═══ Data shown

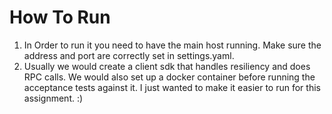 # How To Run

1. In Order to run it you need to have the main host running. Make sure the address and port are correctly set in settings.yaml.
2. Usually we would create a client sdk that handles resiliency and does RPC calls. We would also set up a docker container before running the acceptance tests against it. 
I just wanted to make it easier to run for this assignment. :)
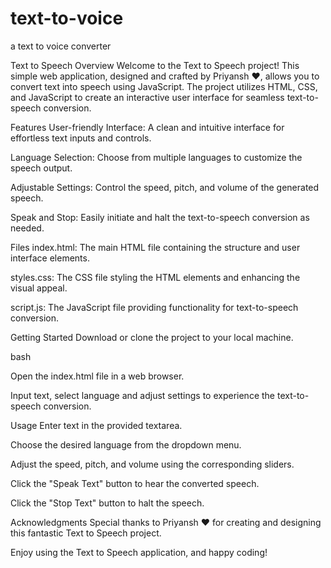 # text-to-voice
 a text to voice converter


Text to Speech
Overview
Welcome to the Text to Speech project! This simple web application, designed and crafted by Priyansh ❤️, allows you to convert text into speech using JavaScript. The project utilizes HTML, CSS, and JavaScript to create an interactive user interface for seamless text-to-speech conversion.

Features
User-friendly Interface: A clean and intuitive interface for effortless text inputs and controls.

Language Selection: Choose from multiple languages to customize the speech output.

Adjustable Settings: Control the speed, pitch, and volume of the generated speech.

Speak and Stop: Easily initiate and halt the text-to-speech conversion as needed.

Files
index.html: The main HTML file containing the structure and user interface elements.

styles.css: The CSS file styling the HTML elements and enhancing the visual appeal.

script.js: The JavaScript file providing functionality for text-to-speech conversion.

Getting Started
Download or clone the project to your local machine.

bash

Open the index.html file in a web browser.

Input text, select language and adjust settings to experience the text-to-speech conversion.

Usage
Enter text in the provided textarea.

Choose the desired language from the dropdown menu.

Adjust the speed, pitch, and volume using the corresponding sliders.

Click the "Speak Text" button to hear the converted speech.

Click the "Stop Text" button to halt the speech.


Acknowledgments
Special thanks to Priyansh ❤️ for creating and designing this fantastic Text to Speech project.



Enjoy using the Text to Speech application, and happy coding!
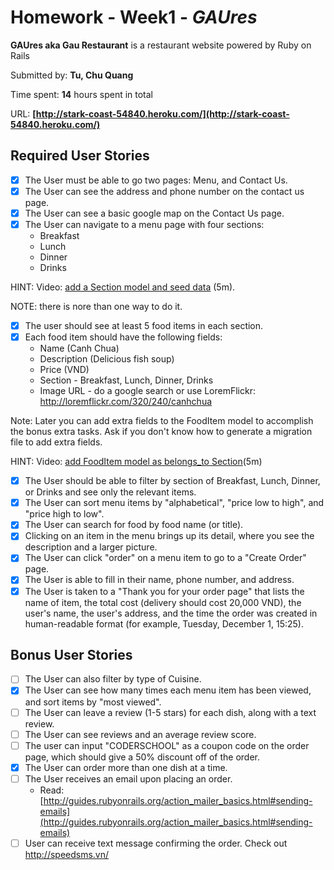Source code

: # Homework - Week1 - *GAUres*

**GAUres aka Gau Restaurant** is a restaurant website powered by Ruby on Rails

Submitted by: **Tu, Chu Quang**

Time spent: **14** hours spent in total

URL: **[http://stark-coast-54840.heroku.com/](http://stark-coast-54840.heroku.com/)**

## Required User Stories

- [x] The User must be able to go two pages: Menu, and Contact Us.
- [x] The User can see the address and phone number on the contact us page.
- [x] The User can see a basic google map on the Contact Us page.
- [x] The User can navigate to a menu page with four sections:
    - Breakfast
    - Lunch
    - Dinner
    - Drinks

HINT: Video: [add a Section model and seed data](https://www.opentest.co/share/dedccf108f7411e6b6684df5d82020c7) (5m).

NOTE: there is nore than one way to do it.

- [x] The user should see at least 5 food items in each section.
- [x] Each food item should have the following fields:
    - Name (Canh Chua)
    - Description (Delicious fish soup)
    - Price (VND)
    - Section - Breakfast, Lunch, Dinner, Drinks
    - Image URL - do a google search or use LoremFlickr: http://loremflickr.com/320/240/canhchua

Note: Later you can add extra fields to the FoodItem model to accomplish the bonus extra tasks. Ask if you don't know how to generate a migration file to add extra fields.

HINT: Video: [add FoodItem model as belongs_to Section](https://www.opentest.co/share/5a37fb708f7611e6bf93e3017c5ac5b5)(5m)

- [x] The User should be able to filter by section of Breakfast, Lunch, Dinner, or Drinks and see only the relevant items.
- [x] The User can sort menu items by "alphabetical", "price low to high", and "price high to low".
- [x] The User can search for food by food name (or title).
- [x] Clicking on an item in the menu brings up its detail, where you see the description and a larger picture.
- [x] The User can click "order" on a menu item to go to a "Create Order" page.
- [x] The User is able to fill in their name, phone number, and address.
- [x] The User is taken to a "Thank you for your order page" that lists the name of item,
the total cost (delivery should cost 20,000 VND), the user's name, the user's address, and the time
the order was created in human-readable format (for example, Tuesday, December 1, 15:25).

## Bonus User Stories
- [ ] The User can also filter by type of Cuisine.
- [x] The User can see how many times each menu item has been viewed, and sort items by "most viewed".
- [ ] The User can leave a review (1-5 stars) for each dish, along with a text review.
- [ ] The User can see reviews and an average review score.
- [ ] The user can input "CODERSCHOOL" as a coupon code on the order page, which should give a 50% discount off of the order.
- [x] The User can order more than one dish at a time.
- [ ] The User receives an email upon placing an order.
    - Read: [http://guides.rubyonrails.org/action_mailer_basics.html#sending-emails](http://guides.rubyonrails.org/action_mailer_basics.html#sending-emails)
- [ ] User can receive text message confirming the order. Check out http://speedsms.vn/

══════

Directions for this task
All lines from the one that has "- [ ] The user can input" through the end of the material above should be returned exactly; omit the rest.

Reply to the exercise
- [ ] The user can input "CODERSCHOOL" as a coupon code on the order page, which should give a 50% discount off of the order.
- [x] The User can order more than one dish at a time.
- [ ] The User receives an email upon placing an order.
    - Read: [http://guides.rubyonrails.org/action_mailer_basics.html#sending-emails](http://guides.rubyonrails.org/action_mailer_basics.html#sending-emails)
- [ ] User can receive text message confirming the order. Check out http://speedsms.vn/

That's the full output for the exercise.